☆ 格差是正の実現を ☆

井出薫

 かつて日本は1億総中流社会などと言われていた。しかし当時から格差は日本人が信じている以上に大きかった。そして今それが益々拡大している。

 競争することが社会の発展に繋がり、そのためには一定の格差が必要だという意見にも一理ある。プロスポーツの世界がその典型だろう。しかし過度な格差は社会の不安定に繋がるし、そもそも資質や能力、努力の程度に個人差があるとは言っても、収入が1桁以上も違うほどに差があるわけではない。能力や努力、そして実際の社会貢献度とは無関係に、歪んだ市場メカニズムや政治的思惑で収入や資産に大きな格差が出ているのが現実だ。

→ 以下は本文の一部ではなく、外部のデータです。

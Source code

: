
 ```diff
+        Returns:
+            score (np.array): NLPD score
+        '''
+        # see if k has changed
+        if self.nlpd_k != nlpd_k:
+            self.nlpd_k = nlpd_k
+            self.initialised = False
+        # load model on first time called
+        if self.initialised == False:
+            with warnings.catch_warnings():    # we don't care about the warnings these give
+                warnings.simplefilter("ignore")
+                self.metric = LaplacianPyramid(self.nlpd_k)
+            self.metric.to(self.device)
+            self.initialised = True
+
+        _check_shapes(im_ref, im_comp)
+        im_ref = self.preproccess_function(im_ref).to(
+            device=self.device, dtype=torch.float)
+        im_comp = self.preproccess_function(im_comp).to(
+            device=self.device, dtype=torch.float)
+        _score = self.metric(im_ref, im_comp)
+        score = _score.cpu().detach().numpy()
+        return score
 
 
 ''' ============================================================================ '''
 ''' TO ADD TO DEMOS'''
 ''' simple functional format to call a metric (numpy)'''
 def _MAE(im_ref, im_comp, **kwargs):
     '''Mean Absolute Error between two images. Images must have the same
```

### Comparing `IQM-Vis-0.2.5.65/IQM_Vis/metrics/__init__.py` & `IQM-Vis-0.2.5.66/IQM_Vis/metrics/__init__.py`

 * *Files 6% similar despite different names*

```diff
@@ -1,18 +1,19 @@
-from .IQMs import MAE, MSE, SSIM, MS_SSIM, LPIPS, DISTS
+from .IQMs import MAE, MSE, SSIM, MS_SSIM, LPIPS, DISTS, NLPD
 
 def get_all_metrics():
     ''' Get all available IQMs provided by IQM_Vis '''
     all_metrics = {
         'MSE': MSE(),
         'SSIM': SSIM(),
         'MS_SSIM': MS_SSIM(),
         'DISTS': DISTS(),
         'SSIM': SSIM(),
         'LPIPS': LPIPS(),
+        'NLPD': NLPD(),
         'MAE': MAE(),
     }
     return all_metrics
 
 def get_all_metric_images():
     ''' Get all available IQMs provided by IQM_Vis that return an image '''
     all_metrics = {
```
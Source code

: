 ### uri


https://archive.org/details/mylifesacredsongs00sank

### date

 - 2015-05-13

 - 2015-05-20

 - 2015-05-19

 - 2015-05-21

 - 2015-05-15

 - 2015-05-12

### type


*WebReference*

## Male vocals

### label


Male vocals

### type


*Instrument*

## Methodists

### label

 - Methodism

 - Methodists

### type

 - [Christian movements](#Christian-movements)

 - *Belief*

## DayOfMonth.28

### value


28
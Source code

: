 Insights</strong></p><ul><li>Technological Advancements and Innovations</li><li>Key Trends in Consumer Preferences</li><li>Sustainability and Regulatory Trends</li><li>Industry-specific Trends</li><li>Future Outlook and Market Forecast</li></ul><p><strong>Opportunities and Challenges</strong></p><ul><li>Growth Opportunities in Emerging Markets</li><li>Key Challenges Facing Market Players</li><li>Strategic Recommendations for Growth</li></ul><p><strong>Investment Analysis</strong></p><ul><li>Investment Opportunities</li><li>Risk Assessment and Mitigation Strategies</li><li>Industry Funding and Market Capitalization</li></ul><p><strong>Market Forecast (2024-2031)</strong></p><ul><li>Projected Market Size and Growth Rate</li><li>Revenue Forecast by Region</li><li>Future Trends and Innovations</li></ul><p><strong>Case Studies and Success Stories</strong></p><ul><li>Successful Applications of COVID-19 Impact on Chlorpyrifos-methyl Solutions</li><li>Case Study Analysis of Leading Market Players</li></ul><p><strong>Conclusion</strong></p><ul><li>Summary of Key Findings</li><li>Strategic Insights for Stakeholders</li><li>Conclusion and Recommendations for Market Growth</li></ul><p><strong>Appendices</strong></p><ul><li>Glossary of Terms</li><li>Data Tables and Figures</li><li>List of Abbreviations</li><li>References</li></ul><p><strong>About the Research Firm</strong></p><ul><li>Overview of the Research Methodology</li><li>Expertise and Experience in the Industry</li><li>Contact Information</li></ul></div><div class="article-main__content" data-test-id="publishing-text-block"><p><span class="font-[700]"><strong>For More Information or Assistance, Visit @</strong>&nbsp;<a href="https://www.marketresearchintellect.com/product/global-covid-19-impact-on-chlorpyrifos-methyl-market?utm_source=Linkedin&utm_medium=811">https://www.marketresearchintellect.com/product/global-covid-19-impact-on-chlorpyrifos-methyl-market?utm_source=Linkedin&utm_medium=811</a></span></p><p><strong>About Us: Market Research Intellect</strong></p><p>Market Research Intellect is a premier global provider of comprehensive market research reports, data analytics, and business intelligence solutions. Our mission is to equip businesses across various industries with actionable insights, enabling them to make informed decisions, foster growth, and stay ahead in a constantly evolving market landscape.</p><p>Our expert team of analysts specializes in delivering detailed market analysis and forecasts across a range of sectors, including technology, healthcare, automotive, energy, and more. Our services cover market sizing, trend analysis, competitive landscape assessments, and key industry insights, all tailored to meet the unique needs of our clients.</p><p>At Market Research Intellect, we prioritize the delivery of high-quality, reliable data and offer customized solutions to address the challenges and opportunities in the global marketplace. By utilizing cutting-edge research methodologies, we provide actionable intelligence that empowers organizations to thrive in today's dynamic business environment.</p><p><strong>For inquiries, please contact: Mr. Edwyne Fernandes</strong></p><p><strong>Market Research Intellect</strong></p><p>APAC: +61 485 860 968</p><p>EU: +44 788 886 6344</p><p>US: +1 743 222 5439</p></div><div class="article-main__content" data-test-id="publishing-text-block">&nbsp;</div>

 大企業に就職するのと中小企業に就職するのとでは、現役時代の給与と賞与もさることながら、老後の年金支給額が大きく異なる。日本航空の高額な企業年金が話題となっているが、平均的な現役労働者よりも高い企業年金は尋常ではない。年金受給者は企業年金の他、厚生年金の支給も受けるから、総収入は中小企業の労働者や若年労働者層よりも遥かに高くなる。派遣労働者と比較すれば尚更だ。高額の企業年金は日本航空だけではない。証券会社、独占あるいは独占に近い環境下にある企業などでは平均的労働者の給与を上回る企業年金が支給されている。企業年金ではないが、もちろん官公庁も同じ恵まれた環境にある。受給者とすれば企業の口座に積み立てておいたお金を引き出しているだけだと言いたいところだろう。だが、その額を給与・賞与として事前に給付されていたとして、その分をきちんと老後のために貯金し運用することができただろうか。多くの者は使い切って老後の資金にはなっていないはずだ。しかも、そもそも、その積立金は年金に回すことが妥当なものだったのか大いに疑問がある。寧ろそれは利用者の料金値下げの原資に充当するべき余剰金だった。それが市場支配力で料金を高止まりさせ、その結果年金の資金とすることができたに過ぎない。その意味で、大企業や官公庁の労働者は極めて優遇されている。これでは、寄らば大樹の陰で、誰もが官公庁や大企業に就職することを希望する。その一方で、中小企業は人が集まらず衰退していく。競争が社会を活性化すると言うが、こういう格差を是正しない限り、中小企業や地方企業が淘汰され、独占・寡占が進んでいく。欧米社会と異なり、日本では、生活に余力がある者がボランティア活動に精を出したり、少なからぬ金額の寄付をしたりする習慣が乏しい。こうした一般市民の自主的活動を通じた所得再分配が期待できない日本社会では、企業年金を廃止し全てを公的年金へと統合し、大企業の従業員だろうと中小企業の従業員だろうと、退職後は同等な生活ができるように制度を改正することが望まれる。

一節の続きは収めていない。